The use of more complex IT security strategies does not
London, UK, June 21, 2022 (GLOBE NEWSWIRE) — Hornetsecurity’s survey reveals that organizations have enabled more M365 security features as they have been increasingly targeted by cyberattacks over the past year.
A global IT security and compliance survey of more than 800 IT professionals found that the rate of IT security incidents increases as Microsoft 365 security features are used. Organizations using Microsoft 365 that use 1 or 2 of its stock security features reported attacks 24.4% and 28.2% of the time, respectively, while those using 6 or 7 features reported attacks respectively 55.6% and 40.8% of the time. Overall, it was found that 3 in 10 organizations (29.2%) using Microsoft 365 reported a known security incident in the last 12 months.
Overall, the survey results indicate that while the use of additional security features is essential, it is more practical to use proven, user-friendly solutions – preferably performed by dedicated security professionals.
What do IT security professionals say?
Experts from Hornetsecurity, a leading provider of security and backup solutions for Microsoft 365, say it could be due to a number of factors. They highlight the likelihood that organizations with a large number of security features implemented have done so following sustained cyberattacks over a period of time, in an attempt to mitigate security threats.
They also suggest that the more IT teams attempt to implement security features, the more complex the security system becomes. Features can be misconfigured, leaving vulnerabilities. This is supported by the fact that 62.6% of respondents indicated that the main barrier to implementing security functionality in their organization is “lack of time or resources”.
Another theory is that using more features can contribute to a false sense of security within the organization. This might cause it to stop paying close attention to potential security threats, thinking that all these features will protect them without having to put in extra active effort.
“It’s a game of cat and mouse. As you grow, you add security features, but you also become more vulnerable to attack because you are a more lucrative target. Still, you need to stay one step ahead of criminals trying to harm your organization. Our survey results clearly showed that relying on inventory security features for digital security is insufficient,” said Daniel Hofmann, CEO of Hornetsecurity. “Organizations must proactively find ways to identify invisible vulnerabilities and take a diligent and holistic approach to cybersecurity, rather than relying on what is available and reacting only when it is too late.”
What barriers do IT professionals face in implementing security features in their organizations?
Surprisingly, a quarter of respondents (25.7%) who employ more than 50 people and have compliance requirements do not employ a dedicated compliance officer or a dedicated IT security officer. Several factors contribute to the lack of attention paid to IT security and compliance in medium and large enterprises.
Nearly 2 in 3 (62.6%) IT professionals surveyed cite “lack of time or resources” as the biggest barrier to implementing security functionality in their organization. Next, respondents cite a “lack of budget” (44.6%), “problems with skills and/or a lack of knowledge” (36.2%) and a “lack of interest from management” (23 .1%).

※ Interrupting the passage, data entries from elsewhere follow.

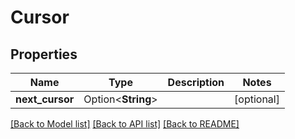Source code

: # Cursor

## Properties

Name | Type | Description | Notes
------------ | ------------- | ------------- | -------------
**next_cursor** | Option<**String**> |  | [optional]

[[Back to Model list]](../README.md#documentation-for-models) [[Back to API list]](../README.md#documentation-for-api-endpoints) [[Back to README]](../README.md)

All of the above findings indicate a general lack of urgency surrounding security within organizations. Only 2% of respondents said they had no security barriers, and more than half of respondents (55.5%) said their organization did not have a process in place to track and change review – an essential tool for identifying security threats. .
What are the most commonly used security features in organizations?
Of the 11 security features listed in the survey, “spam filtering” was the most popular, with 84.4% of respondents reporting its use within their organization. “Multi-factor authentication” (82.7% of respondents) follows closely behind. ‘Web traffic filtration’, ‘permission management’ and ‘computer security awareness training for users’ are used by 68.8%, 66.4% and 61.2% respectively.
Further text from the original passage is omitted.